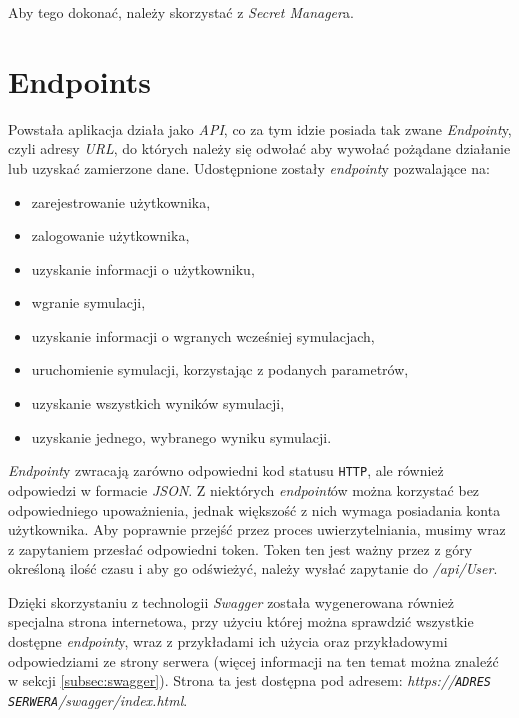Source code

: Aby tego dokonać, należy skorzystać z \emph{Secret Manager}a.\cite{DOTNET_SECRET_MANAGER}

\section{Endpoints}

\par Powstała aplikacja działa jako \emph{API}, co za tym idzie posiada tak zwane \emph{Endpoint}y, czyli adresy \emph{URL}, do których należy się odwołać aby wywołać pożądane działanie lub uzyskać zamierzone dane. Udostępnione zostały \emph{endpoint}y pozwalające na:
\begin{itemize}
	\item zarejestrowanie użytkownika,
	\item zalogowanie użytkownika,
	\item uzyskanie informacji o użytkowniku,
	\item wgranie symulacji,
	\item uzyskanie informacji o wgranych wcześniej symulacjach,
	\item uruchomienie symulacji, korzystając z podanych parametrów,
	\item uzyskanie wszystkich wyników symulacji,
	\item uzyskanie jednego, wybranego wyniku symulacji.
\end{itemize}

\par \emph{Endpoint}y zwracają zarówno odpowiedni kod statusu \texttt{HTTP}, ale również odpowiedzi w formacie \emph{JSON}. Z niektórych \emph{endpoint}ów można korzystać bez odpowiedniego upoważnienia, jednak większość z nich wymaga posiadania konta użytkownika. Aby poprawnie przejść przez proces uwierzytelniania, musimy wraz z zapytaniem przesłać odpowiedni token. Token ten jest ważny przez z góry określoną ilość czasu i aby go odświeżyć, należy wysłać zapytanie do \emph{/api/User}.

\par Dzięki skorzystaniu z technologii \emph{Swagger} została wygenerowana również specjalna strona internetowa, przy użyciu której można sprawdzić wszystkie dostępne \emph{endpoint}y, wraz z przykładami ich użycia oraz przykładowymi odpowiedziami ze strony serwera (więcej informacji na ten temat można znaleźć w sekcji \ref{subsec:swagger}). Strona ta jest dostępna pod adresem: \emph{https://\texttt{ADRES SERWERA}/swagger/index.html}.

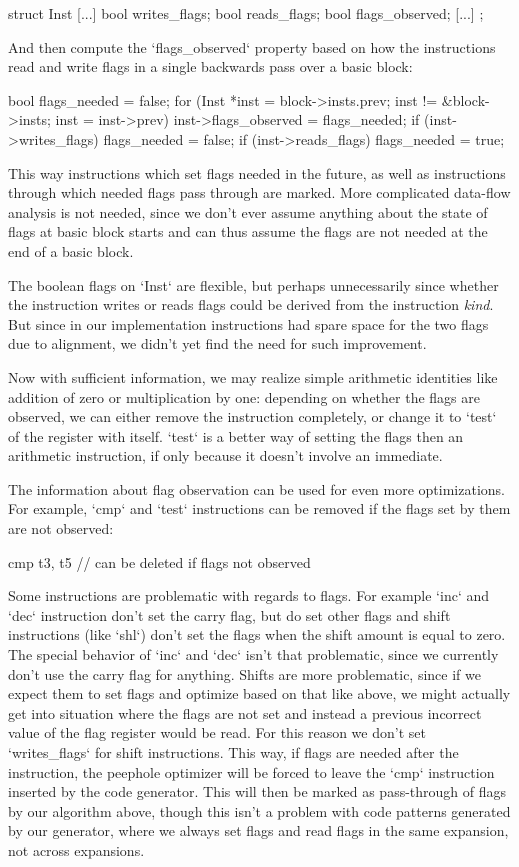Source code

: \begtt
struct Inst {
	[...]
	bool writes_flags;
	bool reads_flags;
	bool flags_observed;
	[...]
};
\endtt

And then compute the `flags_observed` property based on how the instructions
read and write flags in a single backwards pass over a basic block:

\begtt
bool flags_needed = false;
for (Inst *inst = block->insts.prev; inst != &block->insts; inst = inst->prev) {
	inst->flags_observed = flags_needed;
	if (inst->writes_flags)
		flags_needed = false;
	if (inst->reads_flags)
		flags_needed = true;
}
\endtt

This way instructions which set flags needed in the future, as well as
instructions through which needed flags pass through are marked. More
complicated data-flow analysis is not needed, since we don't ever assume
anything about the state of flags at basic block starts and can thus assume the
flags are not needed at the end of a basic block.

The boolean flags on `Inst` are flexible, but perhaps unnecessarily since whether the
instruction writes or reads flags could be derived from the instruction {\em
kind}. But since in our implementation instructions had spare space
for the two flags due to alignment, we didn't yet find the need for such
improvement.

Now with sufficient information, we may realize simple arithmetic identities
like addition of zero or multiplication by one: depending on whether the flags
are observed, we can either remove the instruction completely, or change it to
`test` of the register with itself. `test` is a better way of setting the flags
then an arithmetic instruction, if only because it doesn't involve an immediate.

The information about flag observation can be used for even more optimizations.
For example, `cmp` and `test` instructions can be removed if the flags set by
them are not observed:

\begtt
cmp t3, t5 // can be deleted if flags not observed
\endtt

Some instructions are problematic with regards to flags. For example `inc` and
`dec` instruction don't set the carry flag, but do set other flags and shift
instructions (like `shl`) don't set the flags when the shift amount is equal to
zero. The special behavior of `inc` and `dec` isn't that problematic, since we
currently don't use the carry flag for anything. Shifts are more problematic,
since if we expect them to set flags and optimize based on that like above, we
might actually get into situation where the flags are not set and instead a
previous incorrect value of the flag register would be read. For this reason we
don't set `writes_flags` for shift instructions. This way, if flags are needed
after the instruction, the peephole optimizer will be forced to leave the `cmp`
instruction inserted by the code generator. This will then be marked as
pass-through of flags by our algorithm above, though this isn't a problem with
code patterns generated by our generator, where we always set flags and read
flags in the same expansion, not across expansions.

● ● ● ● ●

EXERCISE PROMPT:
Using the data above, transcribe the lines that run from the line with "like addition of" to the line with "currently don't use", both ends kept, and output nothing else.

EXPECTED ANSWER:
like addition of zero or multiplication by one: depending on whether the flags
are observed, we can either remove the instruction completely, or change it to
`test` of the register with itself. `test` is a better way of setting the flags
then an arithmetic instruction, if only because it doesn't involve an immediate.

The information about flag observation can be used for even more optimizations.
For example, `cmp` and `test` instructions can be removed if the flags set by
them are not observed:

\begtt
cmp t3, t5 // can be deleted if flags not observed
\endtt

Some instructions are problematic with regards to flags. For example `inc` and
`dec` instruction don't set the carry flag, but do set other flags and shift
instructions (like `shl`) don't set the flags when the shift amount is equal to
zero. The special behavior of `inc` and `dec` isn't that problematic, since we
currently don't use the carry flag for anything. Shifts are more problematic,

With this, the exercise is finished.